|DTI sponsored 3 gun competitor Michael Chambers with PRI adjustable gas block|
Depending on your application, the standard or F-marked front sight base found on a "stock" AR-15 may not be the best option. It works, and does it well. However, if you want to install a low magnification scope-low on the upper receiver or desire to increase the sight radius on a carbine or mid length, a different gas block may be the better choice. In this post, we will discuss gas block types (we will put them in 3 categories) offered at Del-Ton and which ones would best fit the way you use your rifle.
The first type we will discuss is the low profile gas block. These are typically a small, steel cylinder that mounts with set screws or clamp screws at the bottom of the part. DTI carries a couple of models from brands like PRI, Daniel Defense, and YHM. There is also an adjustable model from PRI that can help ensure the proper amount of gas is channeled for cycling with supressors or different ammunition types. One of the main benefits of this style of gas block is that it allows for the use of a longer free-float handguard on the particular gas system. If you have a carbine gas system, a mid-length or rifle-length handguard can be installed that runs well past the gas block. This allows additional room for mounting accessories and a longer sight radius if a flip up front sight is used on the handguard.
Railed gas blocks can be beneficial in that they provide M-1913 picatinny rail space for the addition of sights or accessories directly to the gas block. Because heat can be transferred to the gas block, only accessories made of metal should be attached. It is important to remember to select a front sight designed for a gas block so that it will properly align with rear sights (typically, the top rail on gas blocks is a bit lower than those on railed handguards). DTI carries single rail (one rail on the top), two rail (one on top, and one on the bottom), and four rail gas blocks in this style. Again, the main advantage here would be no fixed front sight to disturb the sight picture of optics with low magnification or a low mounting profile.
Installation of these is simply a matter of removing the muzzle device and the front sight base.
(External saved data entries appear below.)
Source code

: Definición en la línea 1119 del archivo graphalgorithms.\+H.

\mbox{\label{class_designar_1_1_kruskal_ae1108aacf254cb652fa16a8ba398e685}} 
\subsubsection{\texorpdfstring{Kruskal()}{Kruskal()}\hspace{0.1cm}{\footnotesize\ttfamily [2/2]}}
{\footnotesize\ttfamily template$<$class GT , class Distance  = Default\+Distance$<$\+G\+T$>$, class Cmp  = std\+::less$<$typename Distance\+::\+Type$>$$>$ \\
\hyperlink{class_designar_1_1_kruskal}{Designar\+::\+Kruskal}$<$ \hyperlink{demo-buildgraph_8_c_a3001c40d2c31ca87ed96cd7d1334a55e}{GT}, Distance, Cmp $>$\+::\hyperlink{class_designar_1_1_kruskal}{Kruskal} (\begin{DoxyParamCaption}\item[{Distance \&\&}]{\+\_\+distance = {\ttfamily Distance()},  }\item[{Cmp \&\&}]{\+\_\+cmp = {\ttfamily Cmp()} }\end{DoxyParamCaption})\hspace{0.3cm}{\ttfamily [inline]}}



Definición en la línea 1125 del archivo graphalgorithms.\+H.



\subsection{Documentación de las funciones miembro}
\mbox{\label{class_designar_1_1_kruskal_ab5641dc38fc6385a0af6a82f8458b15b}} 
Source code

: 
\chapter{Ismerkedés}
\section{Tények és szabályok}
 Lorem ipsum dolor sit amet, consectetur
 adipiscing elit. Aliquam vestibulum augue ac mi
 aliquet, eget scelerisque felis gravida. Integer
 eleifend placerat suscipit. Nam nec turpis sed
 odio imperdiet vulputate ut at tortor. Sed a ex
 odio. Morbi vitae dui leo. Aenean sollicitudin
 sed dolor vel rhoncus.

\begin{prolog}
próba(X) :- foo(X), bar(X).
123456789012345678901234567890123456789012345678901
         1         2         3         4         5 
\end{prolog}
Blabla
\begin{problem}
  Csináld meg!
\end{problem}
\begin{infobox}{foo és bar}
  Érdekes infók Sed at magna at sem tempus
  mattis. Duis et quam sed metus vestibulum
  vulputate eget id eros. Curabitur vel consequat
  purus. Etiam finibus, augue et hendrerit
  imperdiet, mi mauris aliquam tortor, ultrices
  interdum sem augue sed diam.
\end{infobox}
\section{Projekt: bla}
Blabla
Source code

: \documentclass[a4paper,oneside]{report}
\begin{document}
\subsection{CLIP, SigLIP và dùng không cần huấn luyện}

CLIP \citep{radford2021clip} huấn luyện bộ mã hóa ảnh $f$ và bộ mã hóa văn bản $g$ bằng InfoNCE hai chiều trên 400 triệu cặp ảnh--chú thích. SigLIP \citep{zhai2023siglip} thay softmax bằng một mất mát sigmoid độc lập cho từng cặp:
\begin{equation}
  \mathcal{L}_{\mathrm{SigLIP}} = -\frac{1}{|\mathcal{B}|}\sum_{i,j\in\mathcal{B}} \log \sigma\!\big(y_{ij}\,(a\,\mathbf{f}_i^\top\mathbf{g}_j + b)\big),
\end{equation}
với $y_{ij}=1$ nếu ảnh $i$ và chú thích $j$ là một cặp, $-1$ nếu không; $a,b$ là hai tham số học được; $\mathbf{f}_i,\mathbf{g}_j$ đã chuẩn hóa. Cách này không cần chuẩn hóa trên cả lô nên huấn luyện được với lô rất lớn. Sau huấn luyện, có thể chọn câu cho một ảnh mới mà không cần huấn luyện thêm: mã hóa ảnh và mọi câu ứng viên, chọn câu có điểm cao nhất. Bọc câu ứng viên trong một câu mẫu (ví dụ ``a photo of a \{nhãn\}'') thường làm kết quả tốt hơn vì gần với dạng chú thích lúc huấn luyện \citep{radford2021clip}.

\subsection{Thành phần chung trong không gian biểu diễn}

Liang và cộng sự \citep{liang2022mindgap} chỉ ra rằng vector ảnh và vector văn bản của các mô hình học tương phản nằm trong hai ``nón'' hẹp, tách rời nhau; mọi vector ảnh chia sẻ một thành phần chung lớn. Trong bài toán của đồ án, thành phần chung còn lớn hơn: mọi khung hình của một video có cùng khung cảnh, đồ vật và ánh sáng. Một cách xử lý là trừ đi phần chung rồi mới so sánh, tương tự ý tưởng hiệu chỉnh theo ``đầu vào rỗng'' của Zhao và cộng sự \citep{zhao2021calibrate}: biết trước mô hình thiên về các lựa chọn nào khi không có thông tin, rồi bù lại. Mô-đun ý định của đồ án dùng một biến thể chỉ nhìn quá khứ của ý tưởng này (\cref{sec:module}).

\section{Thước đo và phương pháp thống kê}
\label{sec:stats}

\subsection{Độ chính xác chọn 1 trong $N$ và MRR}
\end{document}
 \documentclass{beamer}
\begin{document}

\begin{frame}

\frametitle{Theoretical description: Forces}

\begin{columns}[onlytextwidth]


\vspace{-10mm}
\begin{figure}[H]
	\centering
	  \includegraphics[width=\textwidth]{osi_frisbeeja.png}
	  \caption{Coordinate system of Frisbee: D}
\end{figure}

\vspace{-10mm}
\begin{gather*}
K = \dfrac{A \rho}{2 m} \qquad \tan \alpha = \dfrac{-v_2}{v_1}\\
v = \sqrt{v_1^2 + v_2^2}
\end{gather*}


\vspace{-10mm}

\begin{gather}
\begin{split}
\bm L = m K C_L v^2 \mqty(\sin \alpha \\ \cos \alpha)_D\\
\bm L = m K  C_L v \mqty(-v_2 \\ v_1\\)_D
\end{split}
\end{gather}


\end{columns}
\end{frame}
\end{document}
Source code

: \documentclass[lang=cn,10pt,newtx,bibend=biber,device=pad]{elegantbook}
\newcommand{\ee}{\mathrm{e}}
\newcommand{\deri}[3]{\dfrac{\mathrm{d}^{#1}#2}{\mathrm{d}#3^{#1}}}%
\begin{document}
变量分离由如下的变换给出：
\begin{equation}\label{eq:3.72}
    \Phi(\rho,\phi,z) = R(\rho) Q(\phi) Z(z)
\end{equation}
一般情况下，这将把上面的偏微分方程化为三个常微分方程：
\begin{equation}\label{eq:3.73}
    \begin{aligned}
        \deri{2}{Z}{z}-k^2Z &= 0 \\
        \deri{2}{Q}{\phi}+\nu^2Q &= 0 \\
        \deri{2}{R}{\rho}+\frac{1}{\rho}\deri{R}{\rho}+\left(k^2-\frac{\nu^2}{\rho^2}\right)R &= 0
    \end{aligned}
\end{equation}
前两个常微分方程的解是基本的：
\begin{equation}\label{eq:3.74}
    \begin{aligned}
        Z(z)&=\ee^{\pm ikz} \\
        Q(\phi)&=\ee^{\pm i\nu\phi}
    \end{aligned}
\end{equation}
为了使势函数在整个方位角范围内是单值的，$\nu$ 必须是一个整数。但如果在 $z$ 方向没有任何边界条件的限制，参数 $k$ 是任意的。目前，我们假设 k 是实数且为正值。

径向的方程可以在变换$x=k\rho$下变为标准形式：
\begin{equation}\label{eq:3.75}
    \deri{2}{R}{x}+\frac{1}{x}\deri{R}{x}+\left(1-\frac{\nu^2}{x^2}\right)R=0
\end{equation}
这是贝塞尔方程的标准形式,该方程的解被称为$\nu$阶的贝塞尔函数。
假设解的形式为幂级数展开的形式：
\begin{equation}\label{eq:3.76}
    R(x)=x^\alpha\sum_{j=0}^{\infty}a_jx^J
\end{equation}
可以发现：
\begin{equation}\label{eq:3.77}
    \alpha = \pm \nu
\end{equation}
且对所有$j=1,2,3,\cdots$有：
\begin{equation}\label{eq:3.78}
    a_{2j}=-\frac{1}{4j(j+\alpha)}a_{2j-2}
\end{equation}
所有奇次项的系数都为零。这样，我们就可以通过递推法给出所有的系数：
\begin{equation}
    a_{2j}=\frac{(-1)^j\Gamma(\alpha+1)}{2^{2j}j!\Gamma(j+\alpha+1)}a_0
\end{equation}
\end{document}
DTI front sight bases are installed with taper pins and these should be driven out from the bolt assist aside of the weapon. A larger punch should be used first to get the pins "moving" and then a smaller punch can be used to finish tapping them out. A front sight base bench tool, like those sold at Brownells, is extremely handy for this task. Be sure to remove the gas tube roll pin and gas tube gently so that they can be reused if needed in the gas block (however, this is an excellent time to install new parts if you are concerned about their condition). It is typically easier to install these in the gas block before mounting the gas block on the barrel. It is also important to note that a low profile gas block may not cover the mark in the barrel where the front taper pin was installed. Most of the railed and flip up front sight gas block models will cover both of the marks left by the taper pins for a more aesthetically pleasing appearance. Finally it is imperative to make sure the gas block is properly aligned over the gas port and in line with the upper receiver to ensure proper functioning.